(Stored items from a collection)

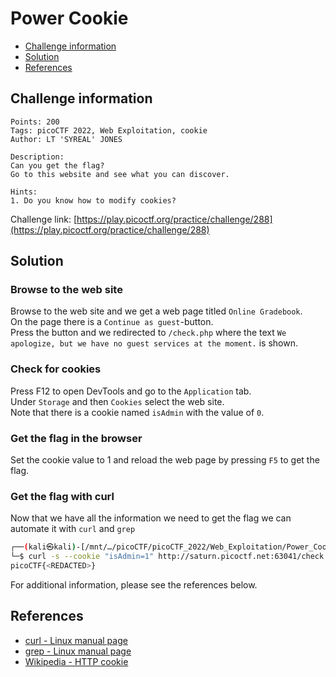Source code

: # Power Cookie

- [Challenge information](#challenge-information)
- [Solution](#solution)
- [References](#references)

## Challenge information
```
Points: 200
Tags: picoCTF 2022, Web Exploitation, cookie
Author: LT 'SYREAL' JONES

Description:
Can you get the flag?
Go to this website and see what you can discover.

Hints:
1. Do you know how to modify cookies?
```
Challenge link: [https://play.picoctf.org/practice/challenge/288](https://play.picoctf.org/practice/challenge/288)

## Solution

### Browse to the web site

Browse to the web site and we get a web page titled `Online Gradebook`.  
On the page there is a `Continue as guest`-button.  
Press the button and we redirected to `/check.php` where the text `We apologize, but we have no guest services at the moment.` is shown.

### Check for cookies

Press F12 to open DevTools and go to the `Application` tab.  
Under `Storage` and then `Cookies` select the web site.  
Note that there is a cookie named `isAdmin` with the value of `0`.

### Get the flag in the browser

Set the cookie value to 1 and reload the web page by pressing `F5` to get the flag.

### Get the flag with curl

Now that we have all the information we need to get the flag we can automate it with `curl` and `grep`
```bash
┌──(kali㉿kali)-[/mnt/…/picoCTF/picoCTF_2022/Web_Exploitation/Power_Cookie]
└─$ curl -s --cookie "isAdmin=1" http://saturn.picoctf.net:63041/check.php | grep -oE 'picoCTF{.*}'
picoCTF{<REDACTED>}
```

For additional information, please see the references below.

## References

- [curl - Linux manual page](https://man7.org/linux/man-pages/man1/curl.1.html)
- [grep - Linux manual page](https://man7.org/linux/man-pages/man1/grep.1.html)
- [Wikipedia - HTTP cookie](https://en.wikipedia.org/wiki/HTTP_cookie)
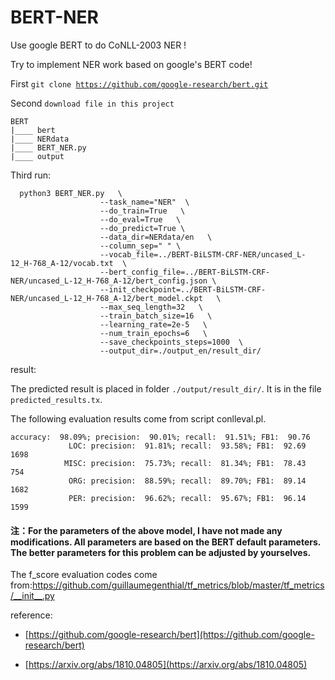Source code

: # BERT-NER
Use google BERT to do CoNLL-2003 NER !


Try to implement NER work based on google's BERT code!

First <code>git clone https://github.com/google-research/bert.git</code>

Second <code>download file in this project</code>

    BERT
    |____ bert
    |____ NERdata
    |____ BERT_NER.py
    |____ output


Third run:
```
  python3 BERT_NER.py   \
                    --task_name="NER"  \
                    --do_train=True   \
                    --do_eval=True   \
                    --do_predict=True \
                    --data_dir=NERdata/en   \
                    --column_sep=" " \
                    --vocab_file=../BERT-BiLSTM-CRF-NER/uncased_L-12_H-768_A-12/vocab.txt  \
                    --bert_config_file=../BERT-BiLSTM-CRF-NER/uncased_L-12_H-768_A-12/bert_config.json \
                    --init_checkpoint=../BERT-BiLSTM-CRF-NER/uncased_L-12_H-768_A-12/bert_model.ckpt   \
                    --max_seq_length=32   \
                    --train_batch_size=16   \
                    --learning_rate=2e-5   \
                    --num_train_epochs=6   \
                    --save_checkpoints_steps=1000  \
                    --output_dir=./output_en/result_dir/
 ```       

result:

The predicted result is placed in folder <code>./output/result_dir/</code>. It is in the file <code>predicted_results.tx</code>. 

The following evaluation results come from script conlleval.pl. 

 ```  
accuracy:  98.09%; precision:  90.01%; recall:  91.51%; FB1:  90.76
              LOC: precision:  91.81%; recall:  93.58%; FB1:  92.69  1698
             MISC: precision:  75.73%; recall:  81.34%; FB1:  78.43  754
              ORG: precision:  88.59%; recall:  89.70%; FB1:  89.14  1682
              PER: precision:  96.62%; recall:  95.67%; FB1:  96.14  1599
 ```  

#### 注：For the parameters of the above model, I have not made any modifications. All parameters are based on the BERT default parameters. The better parameters for this problem can be adjusted by yourselves.

The f_score evaluation codes come from:https://github.com/guillaumegenthial/tf_metrics/blob/master/tf_metrics/__init__.py

reference:
+ [https://github.com/google-research/bert](https://github.com/google-research/bert)
      
+ [https://arxiv.org/abs/1810.04805](https://arxiv.org/abs/1810.04805)

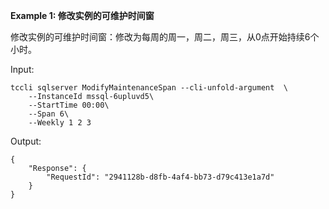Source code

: **Example 1: 修改实例的可维护时间窗**

修改实例的可维护时间窗：修改为每周的周一，周二，周三，从0点开始持续6个小时。

Input: 

```
tccli sqlserver ModifyMaintenanceSpan --cli-unfold-argument  \
    --InstanceId mssql-6upluvd5\
    --StartTime 00:00\
    --Span 6\
    --Weekly 1 2 3
```

Output: 
```
{
    "Response": {
        "RequestId": "2941128b-d8fb-4af4-bb73-d79c413e1a7d"
    }
}
```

• [Your task]:
All lines from the start of the entries above through the line containing "- [curl - Linux" are to be given again exactly; the pictures are not.

• [Exercise answer]:
Source code

: # Power Cookie

- [Challenge information](#challenge-information)
- [Solution](#solution)
- [References](#references)

## Challenge information
```
Points: 200
Tags: picoCTF 2022, Web Exploitation, cookie
Author: LT 'SYREAL' JONES

Description:
Can you get the flag?
Go to this website and see what you can discover.

Hints:
1. Do you know how to modify cookies?
```
Challenge link: [https://play.picoctf.org/practice/challenge/288](https://play.picoctf.org/practice/challenge/288)

## Solution

### Browse to the web site

Browse to the web site and we get a web page titled `Online Gradebook`.  
On the page there is a `Continue as guest`-button.  
Press the button and we redirected to `/check.php` where the text `We apologize, but we have no guest services at the moment.` is shown.

### Check for cookies

Press F12 to open DevTools and go to the `Application` tab.  
Under `Storage` and then `Cookies` select the web site.  
Note that there is a cookie named `isAdmin` with the value of `0`.

### Get the flag in the browser

Set the cookie value to 1 and reload the web page by pressing `F5` to get the flag.

### Get the flag with curl

Now that we have all the information we need to get the flag we can automate it with `curl` and `grep`
```bash
┌──(kali㉿kali)-[/mnt/…/picoCTF/picoCTF_2022/Web_Exploitation/Power_Cookie]
└─$ curl -s --cookie "isAdmin=1" http://saturn.picoctf.net:63041/check.php | grep -oE 'picoCTF{.*}'
picoCTF{<REDACTED>}
```

For additional information, please see the references below.

## References

- [curl - Linux manual page](https://man7.org/linux/man-pages/man1/curl.1.html)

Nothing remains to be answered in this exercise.